Immediately after the press conference, we had a press luncheon at which I met several of the Chinese reporters.  One of the reporters, Zhong Li, spoke flawless English and we had a delightful conversation with her, learning a great deal about daily life in China.  At the luncheon, I learned one more Chinese word, “Compai”, which means “bottoms up.”  When somebody yelled Compai, you were expected to down your beer and pour another one.  That luncheon consisted of Compai after Compai.  I hadn’t compai'd that much beer at lunch since college, but we did have a great time.

Food was a regular issue on the trip, further complicated for me because I am a vegetarian.  As I learned during the trip, the Chinese in general don’t understand vegetarians.  (Neither do Americans.)  The Chinese feel that a meal has to include some sort of meat to be complete.  There were usually vegetarian choices of some sort on the menus, but they had to be sought out or special ordered, and my being a vegetarian created issues for everybody else at the table because we were all expected to share the same food, and they all wanted to swap spit over meat dishes.
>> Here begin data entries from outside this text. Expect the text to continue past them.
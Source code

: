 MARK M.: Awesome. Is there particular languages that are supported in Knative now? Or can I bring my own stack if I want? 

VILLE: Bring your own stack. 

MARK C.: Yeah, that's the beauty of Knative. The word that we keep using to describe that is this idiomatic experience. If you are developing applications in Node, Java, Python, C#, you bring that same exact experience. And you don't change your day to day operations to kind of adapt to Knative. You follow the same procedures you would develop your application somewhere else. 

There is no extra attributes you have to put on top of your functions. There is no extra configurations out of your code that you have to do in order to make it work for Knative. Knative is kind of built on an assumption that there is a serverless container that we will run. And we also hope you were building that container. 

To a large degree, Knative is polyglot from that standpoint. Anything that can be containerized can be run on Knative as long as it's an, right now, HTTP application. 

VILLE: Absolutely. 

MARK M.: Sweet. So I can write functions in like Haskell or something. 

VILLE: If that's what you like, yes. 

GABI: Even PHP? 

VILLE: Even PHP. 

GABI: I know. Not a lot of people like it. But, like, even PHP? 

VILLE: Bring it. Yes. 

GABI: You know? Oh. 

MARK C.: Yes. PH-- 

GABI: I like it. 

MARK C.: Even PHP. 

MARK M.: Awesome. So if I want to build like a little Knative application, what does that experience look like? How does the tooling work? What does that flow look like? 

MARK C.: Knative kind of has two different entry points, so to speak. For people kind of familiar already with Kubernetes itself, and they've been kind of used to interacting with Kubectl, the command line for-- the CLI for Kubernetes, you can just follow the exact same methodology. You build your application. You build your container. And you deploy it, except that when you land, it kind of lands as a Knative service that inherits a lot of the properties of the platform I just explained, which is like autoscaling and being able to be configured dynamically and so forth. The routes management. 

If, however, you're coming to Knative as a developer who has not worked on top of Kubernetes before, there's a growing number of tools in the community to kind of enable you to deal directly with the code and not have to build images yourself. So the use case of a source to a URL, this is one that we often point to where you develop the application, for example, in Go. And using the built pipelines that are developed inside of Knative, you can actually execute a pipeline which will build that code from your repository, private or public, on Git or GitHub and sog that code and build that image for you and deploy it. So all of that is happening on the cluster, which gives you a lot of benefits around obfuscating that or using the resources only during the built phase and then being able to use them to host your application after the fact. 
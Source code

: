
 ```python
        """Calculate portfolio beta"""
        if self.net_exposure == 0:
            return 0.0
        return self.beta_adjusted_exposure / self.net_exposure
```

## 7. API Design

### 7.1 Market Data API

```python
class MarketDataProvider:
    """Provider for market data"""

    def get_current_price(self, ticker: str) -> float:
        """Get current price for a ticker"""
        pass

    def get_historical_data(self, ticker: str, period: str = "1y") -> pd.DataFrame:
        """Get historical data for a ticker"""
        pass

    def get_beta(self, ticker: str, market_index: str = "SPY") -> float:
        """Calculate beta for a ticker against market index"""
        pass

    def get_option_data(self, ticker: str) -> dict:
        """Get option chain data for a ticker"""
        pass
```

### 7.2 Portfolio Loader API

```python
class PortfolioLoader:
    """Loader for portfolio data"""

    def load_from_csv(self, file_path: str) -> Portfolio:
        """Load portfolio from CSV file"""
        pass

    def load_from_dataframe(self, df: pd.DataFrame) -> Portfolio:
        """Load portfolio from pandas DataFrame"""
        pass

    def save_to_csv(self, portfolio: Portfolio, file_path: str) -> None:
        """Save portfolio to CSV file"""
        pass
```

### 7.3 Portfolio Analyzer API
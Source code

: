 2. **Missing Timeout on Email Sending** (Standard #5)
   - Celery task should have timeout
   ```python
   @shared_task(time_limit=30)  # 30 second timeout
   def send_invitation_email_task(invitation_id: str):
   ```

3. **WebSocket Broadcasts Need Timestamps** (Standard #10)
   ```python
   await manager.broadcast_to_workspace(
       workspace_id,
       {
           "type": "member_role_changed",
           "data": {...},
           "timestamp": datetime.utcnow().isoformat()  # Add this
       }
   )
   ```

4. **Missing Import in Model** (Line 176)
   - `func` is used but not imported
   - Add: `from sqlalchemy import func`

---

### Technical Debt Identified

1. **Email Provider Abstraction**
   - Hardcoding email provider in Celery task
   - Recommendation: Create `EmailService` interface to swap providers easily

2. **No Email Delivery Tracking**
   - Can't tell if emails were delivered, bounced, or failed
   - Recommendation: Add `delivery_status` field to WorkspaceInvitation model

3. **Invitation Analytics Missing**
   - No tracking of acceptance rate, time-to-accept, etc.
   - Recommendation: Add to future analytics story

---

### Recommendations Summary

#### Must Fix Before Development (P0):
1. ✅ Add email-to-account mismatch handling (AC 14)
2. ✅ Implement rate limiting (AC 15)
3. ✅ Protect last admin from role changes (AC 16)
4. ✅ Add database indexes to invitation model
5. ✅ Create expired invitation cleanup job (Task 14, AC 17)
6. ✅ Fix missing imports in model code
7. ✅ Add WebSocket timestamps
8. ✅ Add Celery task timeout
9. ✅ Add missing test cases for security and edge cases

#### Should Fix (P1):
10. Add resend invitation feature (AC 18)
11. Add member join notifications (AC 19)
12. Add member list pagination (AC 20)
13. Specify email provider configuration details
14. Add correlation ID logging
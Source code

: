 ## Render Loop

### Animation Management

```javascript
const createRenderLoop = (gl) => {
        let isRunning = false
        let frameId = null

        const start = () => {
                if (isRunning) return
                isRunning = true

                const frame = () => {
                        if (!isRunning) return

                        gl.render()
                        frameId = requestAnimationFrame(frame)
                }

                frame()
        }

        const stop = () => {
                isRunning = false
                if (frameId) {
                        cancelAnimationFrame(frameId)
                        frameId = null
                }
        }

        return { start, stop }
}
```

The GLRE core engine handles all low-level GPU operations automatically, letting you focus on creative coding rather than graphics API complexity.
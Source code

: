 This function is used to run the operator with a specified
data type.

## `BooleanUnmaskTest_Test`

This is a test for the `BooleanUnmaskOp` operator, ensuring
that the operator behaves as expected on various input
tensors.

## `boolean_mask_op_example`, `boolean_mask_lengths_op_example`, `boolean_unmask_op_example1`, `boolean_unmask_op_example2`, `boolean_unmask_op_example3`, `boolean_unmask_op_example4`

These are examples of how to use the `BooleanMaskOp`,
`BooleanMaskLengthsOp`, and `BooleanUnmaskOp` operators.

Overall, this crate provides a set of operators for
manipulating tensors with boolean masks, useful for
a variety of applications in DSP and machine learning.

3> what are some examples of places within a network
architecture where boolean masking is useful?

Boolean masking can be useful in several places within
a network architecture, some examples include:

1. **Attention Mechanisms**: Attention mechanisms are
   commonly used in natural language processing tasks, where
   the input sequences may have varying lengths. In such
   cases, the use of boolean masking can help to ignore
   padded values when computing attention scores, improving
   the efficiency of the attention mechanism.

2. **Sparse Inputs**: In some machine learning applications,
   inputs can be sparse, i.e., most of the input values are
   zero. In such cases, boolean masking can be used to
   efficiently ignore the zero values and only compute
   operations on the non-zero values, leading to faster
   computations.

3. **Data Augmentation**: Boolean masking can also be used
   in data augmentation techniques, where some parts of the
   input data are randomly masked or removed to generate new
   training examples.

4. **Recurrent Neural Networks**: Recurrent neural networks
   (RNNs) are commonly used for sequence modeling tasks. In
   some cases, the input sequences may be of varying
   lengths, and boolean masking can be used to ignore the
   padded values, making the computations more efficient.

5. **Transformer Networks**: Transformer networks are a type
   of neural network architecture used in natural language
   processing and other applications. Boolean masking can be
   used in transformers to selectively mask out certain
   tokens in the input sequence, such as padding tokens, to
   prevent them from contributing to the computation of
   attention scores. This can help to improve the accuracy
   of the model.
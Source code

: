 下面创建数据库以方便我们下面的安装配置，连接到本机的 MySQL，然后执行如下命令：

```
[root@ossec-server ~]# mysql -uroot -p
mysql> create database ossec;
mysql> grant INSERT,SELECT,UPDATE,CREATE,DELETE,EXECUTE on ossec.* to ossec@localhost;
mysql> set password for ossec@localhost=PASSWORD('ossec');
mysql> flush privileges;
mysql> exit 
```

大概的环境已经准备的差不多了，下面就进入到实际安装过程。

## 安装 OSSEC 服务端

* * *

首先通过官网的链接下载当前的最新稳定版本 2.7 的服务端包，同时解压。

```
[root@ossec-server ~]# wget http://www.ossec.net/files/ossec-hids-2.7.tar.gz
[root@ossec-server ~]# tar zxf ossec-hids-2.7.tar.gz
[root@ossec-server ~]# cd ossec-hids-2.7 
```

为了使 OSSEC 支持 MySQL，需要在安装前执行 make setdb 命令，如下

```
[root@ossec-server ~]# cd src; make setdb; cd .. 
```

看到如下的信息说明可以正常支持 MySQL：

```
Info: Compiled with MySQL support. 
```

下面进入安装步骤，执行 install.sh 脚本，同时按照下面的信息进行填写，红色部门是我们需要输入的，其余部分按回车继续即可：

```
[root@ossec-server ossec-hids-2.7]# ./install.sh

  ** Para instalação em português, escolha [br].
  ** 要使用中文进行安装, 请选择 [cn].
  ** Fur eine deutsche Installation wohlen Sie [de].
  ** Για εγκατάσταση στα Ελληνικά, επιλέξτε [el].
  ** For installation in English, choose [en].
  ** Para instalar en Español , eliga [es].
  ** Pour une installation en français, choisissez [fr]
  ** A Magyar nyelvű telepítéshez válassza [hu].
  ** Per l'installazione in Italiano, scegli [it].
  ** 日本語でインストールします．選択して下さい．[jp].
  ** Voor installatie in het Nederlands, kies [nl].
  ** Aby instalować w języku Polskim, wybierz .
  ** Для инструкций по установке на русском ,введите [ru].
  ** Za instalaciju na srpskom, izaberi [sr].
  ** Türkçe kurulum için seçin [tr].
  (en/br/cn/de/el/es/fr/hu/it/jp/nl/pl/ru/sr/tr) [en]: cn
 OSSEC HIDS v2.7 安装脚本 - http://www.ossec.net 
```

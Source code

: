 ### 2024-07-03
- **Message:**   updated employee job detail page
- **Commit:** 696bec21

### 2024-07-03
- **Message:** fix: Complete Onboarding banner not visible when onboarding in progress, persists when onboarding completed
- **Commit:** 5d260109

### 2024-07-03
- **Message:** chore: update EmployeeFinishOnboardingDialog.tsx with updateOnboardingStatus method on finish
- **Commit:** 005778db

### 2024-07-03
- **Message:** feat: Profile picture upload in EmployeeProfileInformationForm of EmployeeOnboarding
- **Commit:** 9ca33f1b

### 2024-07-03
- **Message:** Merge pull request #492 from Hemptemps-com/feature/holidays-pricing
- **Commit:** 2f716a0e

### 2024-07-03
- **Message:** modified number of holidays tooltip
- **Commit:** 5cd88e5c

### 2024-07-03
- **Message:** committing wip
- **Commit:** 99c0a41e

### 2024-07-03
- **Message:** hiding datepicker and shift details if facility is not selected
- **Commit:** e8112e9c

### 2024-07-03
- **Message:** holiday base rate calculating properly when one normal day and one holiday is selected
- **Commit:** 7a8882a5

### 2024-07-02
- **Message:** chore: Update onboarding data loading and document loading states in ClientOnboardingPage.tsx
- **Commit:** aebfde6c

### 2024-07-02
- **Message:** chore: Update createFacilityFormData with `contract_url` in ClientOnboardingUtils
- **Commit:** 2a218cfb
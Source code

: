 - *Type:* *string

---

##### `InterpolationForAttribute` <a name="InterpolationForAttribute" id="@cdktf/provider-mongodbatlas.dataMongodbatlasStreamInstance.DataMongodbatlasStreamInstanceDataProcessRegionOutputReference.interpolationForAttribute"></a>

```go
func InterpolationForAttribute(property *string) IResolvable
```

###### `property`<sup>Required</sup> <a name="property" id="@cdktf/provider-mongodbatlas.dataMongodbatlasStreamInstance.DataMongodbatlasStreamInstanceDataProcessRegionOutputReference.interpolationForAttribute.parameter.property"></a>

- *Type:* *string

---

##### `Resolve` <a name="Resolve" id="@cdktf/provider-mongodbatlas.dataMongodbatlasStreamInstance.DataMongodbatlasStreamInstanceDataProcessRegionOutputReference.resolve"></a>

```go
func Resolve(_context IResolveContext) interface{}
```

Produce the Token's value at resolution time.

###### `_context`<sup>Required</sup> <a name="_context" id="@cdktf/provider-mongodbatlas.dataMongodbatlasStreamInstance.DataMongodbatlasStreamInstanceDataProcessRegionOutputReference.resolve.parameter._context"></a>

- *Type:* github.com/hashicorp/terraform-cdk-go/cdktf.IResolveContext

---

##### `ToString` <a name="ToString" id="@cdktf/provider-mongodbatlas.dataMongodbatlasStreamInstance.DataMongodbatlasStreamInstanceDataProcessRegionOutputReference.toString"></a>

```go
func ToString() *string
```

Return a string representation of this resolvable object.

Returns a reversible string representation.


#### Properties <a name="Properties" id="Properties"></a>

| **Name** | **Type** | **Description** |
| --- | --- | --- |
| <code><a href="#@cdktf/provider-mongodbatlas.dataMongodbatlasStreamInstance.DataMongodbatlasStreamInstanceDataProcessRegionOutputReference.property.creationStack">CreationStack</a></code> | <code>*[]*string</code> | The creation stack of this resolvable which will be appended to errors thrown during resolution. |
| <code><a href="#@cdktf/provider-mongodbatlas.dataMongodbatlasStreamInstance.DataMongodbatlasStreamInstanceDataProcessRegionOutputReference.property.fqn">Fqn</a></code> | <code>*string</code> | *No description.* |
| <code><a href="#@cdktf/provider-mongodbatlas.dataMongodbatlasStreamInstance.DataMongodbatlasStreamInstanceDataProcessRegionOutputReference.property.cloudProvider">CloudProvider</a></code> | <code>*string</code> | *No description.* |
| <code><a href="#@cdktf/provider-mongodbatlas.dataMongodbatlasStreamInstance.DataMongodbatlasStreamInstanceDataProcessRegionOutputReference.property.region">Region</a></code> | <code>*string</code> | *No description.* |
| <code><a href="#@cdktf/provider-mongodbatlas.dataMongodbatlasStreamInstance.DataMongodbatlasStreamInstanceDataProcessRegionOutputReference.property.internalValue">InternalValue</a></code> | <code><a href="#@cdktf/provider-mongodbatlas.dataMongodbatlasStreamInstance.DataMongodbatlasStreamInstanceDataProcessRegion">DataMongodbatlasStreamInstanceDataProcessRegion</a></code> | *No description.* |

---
Some of the food would be unrecognizable to Americans.  Some of it was easily recognizable yet repulsive.  One restaurant had a section of cages in which it kept food as fresh as it can be kept, i.e. still alive.  The cages and tanks held ducks, snakes, fish, and various other creatures that a patron could select, and then the restaurant would kill and cook the critter for the patron's dining pleasure.  Even the American carnivores among us weren’t comfortable with seeing those cute little ducks in cages awaiting their appointment with a cleaver.

These items all appeared on menus during the trip:

Slapped Cucumbers
Deep Fried Pigeon
Glutinous Paste
Fried Duck’s Tongue
Homely Fried Beancurd
Fried Deer’s Nerve
Sauteed frogs with Pickled Peppers

The most disappointing aspect of life in Shenzhen was the quality of the air.  The pollution there is worse than any I have ever encountered.  The picture below was taken out the window of my hotel room about 9:00 AM.  That is the sun, doing its best to penetrate the thickly polluted air.  We all developed a scratchy throat within a day of arriving in Shenzhen from the poor air quality.


The glow of the morning sun, squelched by pollution.

I am not one to tell others how to live their lives, but I would like to suggest to the people of Shenzhen that air quality is something everybody can agree on.  We all – richest to poorest – have to breathe.  Improving the air quality is a worthy goal for everyone.

Our week in Shenzhen was capped by the concert, which was well received by the audience, who rewarded Maestro Kunzel and the orchestra with a standing ovation.  Afterward, we headed back to the hotel for one more night of gluttony and giggling.  We all had a good laugh going through the Chinese phrase book that Marc brought with him.  The book was broken down by subject matter.  The phrases listed under the category “Love and Sex” included a variety of words and phrases that just might come in handy, but it is impossible to imagine somebody stopping to look up these phrases at the exact moment they would be needed.

The next day we traveled back to Hong Kong for one more day of sightseeing before our return flight the following day.  We walked until our feet hurt, then stopped for a nice meal and too much alcohol, and finally a ride on a British style double decker bus.  Our driver began singing show tunes for us, which got Erich to yelling “Yahoooooo.  Yahoooooo.”  (We were all silly at this point.)  This prompted the driver to ask, “Are you from Texas?”

 

 


Tim in Hong Kong

The next day, we poured ourselves on to the plane for the long trip back home.  16 hours on a plane seems interminable, especially when the fellow sitting next to you has a body odor problem that is worthy of his own brand of deodorant.  Marc and I both looked at each other in horror when he plopped down in between us, smelling like he had just been swimming in a septic tank.  It was a long flight home.

I hope to return to China someday.  It is a fascinating place filled with equally fascinating people.